“… che Dio perdona a tutti!” (ed Feltrinelli, 2018)
La conclusione di questo amaro proverbio siciliano è il titolo del romanzo che ci ha visto scoprire il poliedrico Pif, al secolo Pierfrancesco Diliberto, come scrittore di romanzi.
Non conosciamo i precedenti letterari di Pif, ma questo libro ci è piaciuto molto ed è stata una delle scoperte letterarie più gradevoli degli ultimi tempi; non solo per le frecciatine che Pif l’autore lancia contro l’ipocrisia di molti sedicenti cristiani o per l’esilarante e irriverente scena in cui il protagonista si torva ad essere il protagonista principale della Via Crucis, ma anche per la forma scanzonata e irriverente con cui affronta molte tematiche importanti. Cosa che purtroppo non è frequente, purtroppo, trovare nella narrativa Italiana; forse è più presente nel cinema italiano, anche se ormai anche quello sta virando troppo verso il serioso/pretenzioso con risultati non sempre all’altezza delle aspettative.

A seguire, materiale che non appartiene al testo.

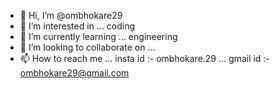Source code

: - 👋 Hi, I’m @ombhokare29
- 👀 I’m interested in ... coding
- 🌱 I’m currently learning ... engineering
- 💞️ I’m looking to collaborate on ...
- 📫 How to reach me ... insta id :- ombhokare.29  ... gmail id :- ombhokare29@gmail.com

<!---
ombhokare29/ombhokare29 is a ✨ special ✨ repository because its `README.md` (this file) appears on your GitHub profile.
You can click the Preview link to take a look at your changes.
--->
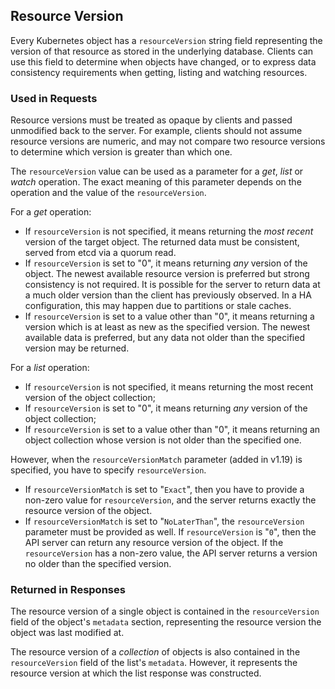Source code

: ## Resource Version

Every Kubernetes object has a `resourceVersion` string field representing the
version of that resource as stored in the underlying database. Clients can use
this field to determine when objects have changed, or to express data
consistency requirements when getting, listing and watching resources.

### Used in Requests

Resource versions must be treated as opaque by clients and passed unmodified
back to the server. For example, clients should not assume resource versions
are numeric, and may not compare two resource versions to determine which
version is greater than which one.

The `resourceVersion` value can be used as a parameter for a *get*, *list* or
*watch* operation. The exact meaning of this parameter depends on the
operation and the value of the `resourceVersion`.

For a *get* operation:

- If `resourceVersion` is not specified, it means returning the *most recent*
  version of the target object. The returned data must be consistent, served
  from etcd via a quorum read.
- If `resourceVersion` is set to "0", it means returning *any* version of the
  object. The newest available resource version is preferred but strong
  consistency is not required. It is possible for the server to return data at
  a much older version than the client has previously observed. In a HA
  configuration, this may happen due to partitions or stale caches.
- If `resourceVersion` is set to a value other than "0", it means returning a
  version which is at least as new as the specified version. The newest
  available data is preferred, but any data not older than the specified
  version may be returned.

For a *list* operation:

- If `resourceVersion` is not specified, it means returning the most recent
  version of the object collection;
- If `resourceVersion` is set to "0", it means returning _any_ version of the
  object collection;
- If `resourceVersion` is set to a value other than "0", it means returning an
  object collection whose version is not older than the specified one.

However, when the `resourceVersionMatch` parameter (added in v1.19) is
specified, you have to specify `resourceVersion`.

- If `resourceVersionMatch` is set to "`Exact`", then you have to provide a
  non-zero value for `resourceVersion`, and the server returns exactly the
  resource version of the object.
- If `resourceVersionMatch` is set to "`NoLaterThan`", the `resourceVersion`
  parameter must be provided as well. If `resourceVersion` is "`0`", then the
  API server can return any resource version of the object. If the
  `resourceVersion` has a non-zero value, the API server returns a version no
  older than the specified version.

### Returned in Responses

The resource version of a single object is contained in the `resourceVersion`
field of the object's `metadata` section, representing the resource version
the object was last modified at.

The resource version of a _collection_ of objects is also contained in the
`resourceVersion` field of the list's `metadata`. However, it represents the
resource version at which the list response was constructed.

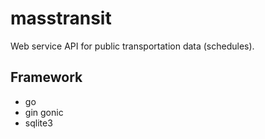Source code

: # masstransit

Web service API for public transportation data (schedules).

## Framework

  * go
  * gin gonic
  * sqlite3

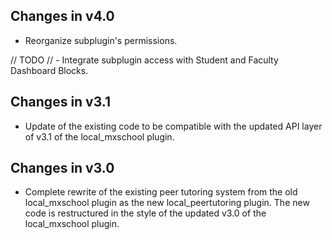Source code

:## Changes in v4.0
- Reorganize subplugin's permissions.

// TODO
// - Integrate subplugin access with Student and Faculty Dashboard Blocks.

## Changes in v3.1
- Update of the existing code to be compatible with the updated API layer of v3.1 of the local_mxschool plugin.

## Changes in v3.0
- Complete rewrite of the existing peer tutoring system from the old local_mxschool plugin as the new local_peertutoring plugin. The new code is restructured in the style of the updated v3.0 of the local_mxschool plugin.
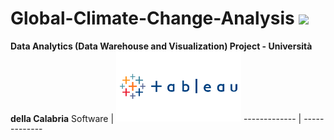 # Global-Climate-Change-Analysis <a href="https://hits.seeyoufarm.com"><img src="https://hits.seeyoufarm.com/api/count/incr/badge.svg?url=https%3A%2F%2Fgithub.com%2Fgiadagabriele%2FGlobal-Climate-Change-Analysis&count_bg=%2354C200&title_bg=%23AEAEAE&icon=&icon_color=%23E7E7E7&title=hits&edge_flat=false"/></a>
<b>Data Analytics (Data Warehouse and Visualization) Project - Università della Calabria</b>
 Software | <img src="Tableau-Logo.png" width="200px"/>
------------- | -------------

Il libro di Pif invece è una gradevole lettura che fra golosità dolciaria, passione per il calco e il calcetto, l’amore e l’ammore (citazione colta ndr) porta l’autore ad aver l’occasione di parlare di come l’ipocrisia costruisca il solido pilastro della società siciliana ma che di certo sono riconducibili a tutta la penisola italica.
Anche se non è un thriller cerchiamo di svelare il meno possibile la storia e lasciare ai lettori il gusto di scoprirla: il protagonista è il palermitano Arturo, agente immobiliare che conquista con varie performance più o meno artistiche la pasticcera Lisa. Ragazza di famiglia benestante e inserita nella Palermo “che conta”. Il fatto che lei sia la proprietaria di una delle pasticcerie più famose di Palermo permette ad Arturo di unire passione per i dolci e per le donne, commette l’errore di farsi scoprire impreparato sulla messa.
Infatti durante una messa senza molti partecipanti Lisa si accorge che Arturo (orrore!) biascica le parole e addirittura volte non sa cosa rispondere alle imbeccate canoniche del prete. Interrogato sulla propria fede e costretto a una ritirata sulle posizioni “mediamente credenti” che non necessitano troppi approfondimenti Arturo si prende una bella lavata di testa dalla sua amata. Lavata di testa che pensa proprio di non meritarsi.
Allora, così sollecitato a non essere superficiale, prende un libretto di catechismo assegnato ai cresimanti e decide che per tre settimane (ben 21 giorni) si comporterà da cristiano osservante. Sarà un fondamentalista della fede in Cristo, non la imporrà agli altri ma lui la rispetterà alla lettera. Cosa potrà mai succedere vi chiederete?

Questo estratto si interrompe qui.